Today marks the first anniversary of her speech. On Monday, another core protest leader, Arnon Nampa, was charged with lèse-majesté following a speech he gave on 3rd August marking the first anniversary of a rally he organised. Arnon was denied bail, along with several other protest leaders (including Parit Chirawak and Panupong Jadnok) who were also arrested over the past few days.

07 August 2021

Free Youth

Free Youth
Riot police in Bangkok have fired rubber bullets at anti-government protesters for the second time this week. They also deployed tear gas and water cannon against the demonstrators, some of whom responded by throwing firecrackers. A police van was set on fire.

A rally organised by Free Youth was planned for this afternoon at Democracy Monument, though almost 6,000 riot police were stationed there to prevent protesters gathering in the area. Marches to the Grand Palace and Government House were called off, as both routes were blocked by shipping containers.

Instead, around 1,000 protesters assembled at Victory Monument and began marching towards Prayut Chan-o-cha’s residence on Viphavadi Rangsit Road. Police blocked this route also, forcing the protesters to retreat back to Victory Monument. The nearby BTS SkyTrain station was closed, and photographs by Voice TV show police firing rubber bullets from the elevated station.

The use of tear gas, water cannon and even rubber bullets is now routine for Thai police, as their crowd-control measures have become increasingly and disproportionately violent. Rubber bullets were used only six days ago, and were deployed at four other rallies earlier this year, on 28th February, 20th March, 2nd May, and 18th July.

02 August 2021

Car Mob

Car Mob
Rap Against Dictatorship
Riot police in Bangkok have used rubber bullets against pro-democracy protesters for the fifth time this year.
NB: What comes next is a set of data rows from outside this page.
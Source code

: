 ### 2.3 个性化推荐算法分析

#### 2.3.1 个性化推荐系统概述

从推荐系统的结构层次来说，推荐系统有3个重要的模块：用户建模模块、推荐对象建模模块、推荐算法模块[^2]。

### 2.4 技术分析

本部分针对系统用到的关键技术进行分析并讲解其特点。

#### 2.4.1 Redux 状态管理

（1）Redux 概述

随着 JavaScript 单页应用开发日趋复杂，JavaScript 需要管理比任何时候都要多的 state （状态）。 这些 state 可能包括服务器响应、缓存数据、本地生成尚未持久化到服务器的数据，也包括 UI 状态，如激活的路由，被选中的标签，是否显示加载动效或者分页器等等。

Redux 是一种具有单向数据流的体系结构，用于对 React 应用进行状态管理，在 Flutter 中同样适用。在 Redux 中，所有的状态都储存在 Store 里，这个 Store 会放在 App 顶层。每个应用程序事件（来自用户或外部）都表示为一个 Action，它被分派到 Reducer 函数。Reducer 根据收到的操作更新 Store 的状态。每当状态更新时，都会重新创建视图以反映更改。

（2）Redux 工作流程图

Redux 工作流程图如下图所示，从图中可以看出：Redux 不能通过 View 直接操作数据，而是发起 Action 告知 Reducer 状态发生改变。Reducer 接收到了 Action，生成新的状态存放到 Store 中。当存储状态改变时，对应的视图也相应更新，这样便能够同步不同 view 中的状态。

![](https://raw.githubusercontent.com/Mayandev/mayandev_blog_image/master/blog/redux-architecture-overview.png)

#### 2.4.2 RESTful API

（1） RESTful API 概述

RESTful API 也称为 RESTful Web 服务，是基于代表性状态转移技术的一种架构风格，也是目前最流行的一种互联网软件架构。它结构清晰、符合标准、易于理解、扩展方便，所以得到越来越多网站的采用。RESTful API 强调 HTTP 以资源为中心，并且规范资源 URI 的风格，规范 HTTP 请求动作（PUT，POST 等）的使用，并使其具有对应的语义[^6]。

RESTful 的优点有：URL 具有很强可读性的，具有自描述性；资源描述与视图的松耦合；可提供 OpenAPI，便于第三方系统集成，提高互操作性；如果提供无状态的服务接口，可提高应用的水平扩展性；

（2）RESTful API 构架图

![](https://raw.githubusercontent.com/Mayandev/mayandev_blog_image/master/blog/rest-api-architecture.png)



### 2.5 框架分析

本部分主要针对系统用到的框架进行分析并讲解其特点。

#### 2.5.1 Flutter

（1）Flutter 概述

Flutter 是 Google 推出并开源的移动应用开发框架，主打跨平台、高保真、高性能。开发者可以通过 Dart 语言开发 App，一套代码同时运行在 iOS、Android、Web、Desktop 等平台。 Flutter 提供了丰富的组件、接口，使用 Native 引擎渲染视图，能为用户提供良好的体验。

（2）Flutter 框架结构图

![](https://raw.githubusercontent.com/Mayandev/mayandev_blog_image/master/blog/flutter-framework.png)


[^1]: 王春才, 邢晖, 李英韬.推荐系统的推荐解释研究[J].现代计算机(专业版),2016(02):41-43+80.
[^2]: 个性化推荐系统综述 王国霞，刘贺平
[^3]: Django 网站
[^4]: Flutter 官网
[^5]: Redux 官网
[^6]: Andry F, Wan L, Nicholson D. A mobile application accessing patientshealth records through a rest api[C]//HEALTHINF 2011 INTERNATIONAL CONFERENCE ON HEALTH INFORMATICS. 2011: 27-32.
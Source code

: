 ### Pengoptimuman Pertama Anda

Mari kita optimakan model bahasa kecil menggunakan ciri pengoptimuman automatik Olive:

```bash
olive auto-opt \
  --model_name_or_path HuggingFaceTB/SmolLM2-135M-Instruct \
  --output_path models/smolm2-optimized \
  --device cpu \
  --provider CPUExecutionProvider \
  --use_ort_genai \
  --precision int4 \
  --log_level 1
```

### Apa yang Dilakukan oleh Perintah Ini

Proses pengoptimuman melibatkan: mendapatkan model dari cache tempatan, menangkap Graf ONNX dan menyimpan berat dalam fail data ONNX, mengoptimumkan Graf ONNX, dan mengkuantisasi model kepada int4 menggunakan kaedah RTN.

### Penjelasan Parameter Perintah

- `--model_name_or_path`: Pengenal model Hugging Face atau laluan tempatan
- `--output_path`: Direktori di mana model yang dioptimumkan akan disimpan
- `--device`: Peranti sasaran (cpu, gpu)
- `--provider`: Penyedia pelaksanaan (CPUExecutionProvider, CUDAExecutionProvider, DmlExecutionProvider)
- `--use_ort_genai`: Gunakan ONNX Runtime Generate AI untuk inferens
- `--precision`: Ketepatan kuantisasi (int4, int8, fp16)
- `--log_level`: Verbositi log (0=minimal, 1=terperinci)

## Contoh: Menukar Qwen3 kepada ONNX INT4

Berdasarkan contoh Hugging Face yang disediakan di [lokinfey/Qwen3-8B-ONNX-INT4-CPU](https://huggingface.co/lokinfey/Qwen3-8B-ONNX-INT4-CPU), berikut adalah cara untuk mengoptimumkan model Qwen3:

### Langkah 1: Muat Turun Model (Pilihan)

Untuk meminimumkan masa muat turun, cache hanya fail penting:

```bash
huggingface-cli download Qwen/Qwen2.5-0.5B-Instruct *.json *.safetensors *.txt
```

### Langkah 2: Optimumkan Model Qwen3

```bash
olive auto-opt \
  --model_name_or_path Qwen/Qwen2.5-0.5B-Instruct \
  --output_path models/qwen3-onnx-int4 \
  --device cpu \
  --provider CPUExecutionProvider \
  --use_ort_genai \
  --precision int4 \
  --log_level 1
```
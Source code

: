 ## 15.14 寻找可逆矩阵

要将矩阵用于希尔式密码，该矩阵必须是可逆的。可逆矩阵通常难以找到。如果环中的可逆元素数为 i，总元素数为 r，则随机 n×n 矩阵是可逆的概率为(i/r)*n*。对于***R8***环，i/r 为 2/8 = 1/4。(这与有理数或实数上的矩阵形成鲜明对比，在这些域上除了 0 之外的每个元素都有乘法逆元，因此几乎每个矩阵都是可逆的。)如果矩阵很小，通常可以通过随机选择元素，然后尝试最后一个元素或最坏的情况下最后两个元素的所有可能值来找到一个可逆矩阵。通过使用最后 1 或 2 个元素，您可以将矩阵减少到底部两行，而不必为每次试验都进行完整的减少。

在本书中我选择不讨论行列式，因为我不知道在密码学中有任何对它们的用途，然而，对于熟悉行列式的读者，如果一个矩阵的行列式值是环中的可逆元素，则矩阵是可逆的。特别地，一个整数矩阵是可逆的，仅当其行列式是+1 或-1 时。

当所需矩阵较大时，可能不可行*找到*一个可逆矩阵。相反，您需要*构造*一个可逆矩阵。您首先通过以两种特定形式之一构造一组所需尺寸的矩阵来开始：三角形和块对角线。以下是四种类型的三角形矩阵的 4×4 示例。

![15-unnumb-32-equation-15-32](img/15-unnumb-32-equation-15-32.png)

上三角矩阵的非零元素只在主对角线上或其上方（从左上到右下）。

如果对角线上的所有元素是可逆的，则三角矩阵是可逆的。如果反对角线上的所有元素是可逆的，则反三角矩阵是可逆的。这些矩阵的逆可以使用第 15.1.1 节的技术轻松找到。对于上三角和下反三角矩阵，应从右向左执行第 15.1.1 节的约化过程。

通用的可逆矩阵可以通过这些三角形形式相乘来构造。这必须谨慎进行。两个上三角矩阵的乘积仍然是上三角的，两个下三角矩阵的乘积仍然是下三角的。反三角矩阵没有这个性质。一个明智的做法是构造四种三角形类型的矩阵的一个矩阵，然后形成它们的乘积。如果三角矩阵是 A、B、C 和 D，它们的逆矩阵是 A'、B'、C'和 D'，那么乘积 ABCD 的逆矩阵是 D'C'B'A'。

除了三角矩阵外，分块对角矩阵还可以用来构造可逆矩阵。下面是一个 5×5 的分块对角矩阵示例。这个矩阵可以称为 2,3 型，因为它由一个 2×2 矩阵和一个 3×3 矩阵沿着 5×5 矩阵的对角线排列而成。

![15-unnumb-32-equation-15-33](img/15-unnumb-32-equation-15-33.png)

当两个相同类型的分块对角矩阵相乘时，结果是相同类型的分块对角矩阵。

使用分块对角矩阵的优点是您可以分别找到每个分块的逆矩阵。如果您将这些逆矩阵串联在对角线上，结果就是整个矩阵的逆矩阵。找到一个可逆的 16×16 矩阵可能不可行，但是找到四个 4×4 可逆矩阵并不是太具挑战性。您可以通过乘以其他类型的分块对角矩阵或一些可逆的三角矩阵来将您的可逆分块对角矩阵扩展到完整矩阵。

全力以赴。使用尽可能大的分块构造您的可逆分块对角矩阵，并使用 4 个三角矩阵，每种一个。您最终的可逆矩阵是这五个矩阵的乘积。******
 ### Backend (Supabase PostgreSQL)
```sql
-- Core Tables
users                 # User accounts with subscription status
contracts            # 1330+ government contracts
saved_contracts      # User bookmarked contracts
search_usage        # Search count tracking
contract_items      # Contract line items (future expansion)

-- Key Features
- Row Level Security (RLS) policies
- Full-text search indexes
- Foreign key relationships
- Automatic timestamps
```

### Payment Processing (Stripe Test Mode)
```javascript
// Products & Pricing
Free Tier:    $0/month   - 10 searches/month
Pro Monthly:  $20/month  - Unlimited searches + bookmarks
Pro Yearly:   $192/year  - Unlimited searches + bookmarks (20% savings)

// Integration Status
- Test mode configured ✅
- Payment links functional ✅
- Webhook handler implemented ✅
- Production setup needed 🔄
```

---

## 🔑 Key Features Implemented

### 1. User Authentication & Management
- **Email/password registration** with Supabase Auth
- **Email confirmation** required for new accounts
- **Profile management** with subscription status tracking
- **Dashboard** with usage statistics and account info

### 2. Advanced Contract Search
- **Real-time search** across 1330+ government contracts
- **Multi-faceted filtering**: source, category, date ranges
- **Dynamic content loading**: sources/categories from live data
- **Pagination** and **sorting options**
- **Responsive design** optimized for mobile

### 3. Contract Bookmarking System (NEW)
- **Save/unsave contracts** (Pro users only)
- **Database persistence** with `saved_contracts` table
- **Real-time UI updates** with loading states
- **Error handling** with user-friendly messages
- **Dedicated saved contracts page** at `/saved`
At yesterday’s Car Mob rally, protesters formed a convoy of cars and motorcycles, to maintain social distancing due to the coronavirus pandemic. Similar demonstrations were held simultaneously in more than two dozen other provinces.

Early yesterday evening, after the protest ended, some stragglers remained near the Viphavadi Rangsit Road military barracks, and threw projectiles and firecrackers at police. Riot police deployed water cannon and tear gas to disperse them.

Rubber bullets were first used on 28th February against protesters on Viphavadi Rangsit Road, then on 20th March at Sanam Luang, and on 2nd May outside Bangkok’s Criminal Court. On 18th July, rubber bullets were used again, near Government House.

The Car Mob movement is led by former red-shirt activist Sombat Boonngamanong. Thais on both sides of the political divide use the word ‘mob’ to refer to the protests; this is not necessarily a reappropriation of the term by the protesters.

The music video for Rap Against Dictatorship’s Budget (งบประมาณ) was filmed at a Car Mob protest. The single (one of several recent anti-government songs) excoriates Prayut Chan-o-cha and his government for increasing the military budget while failing to provide sufficient vaccines or adequate healthcare during the coronavirus pandemic.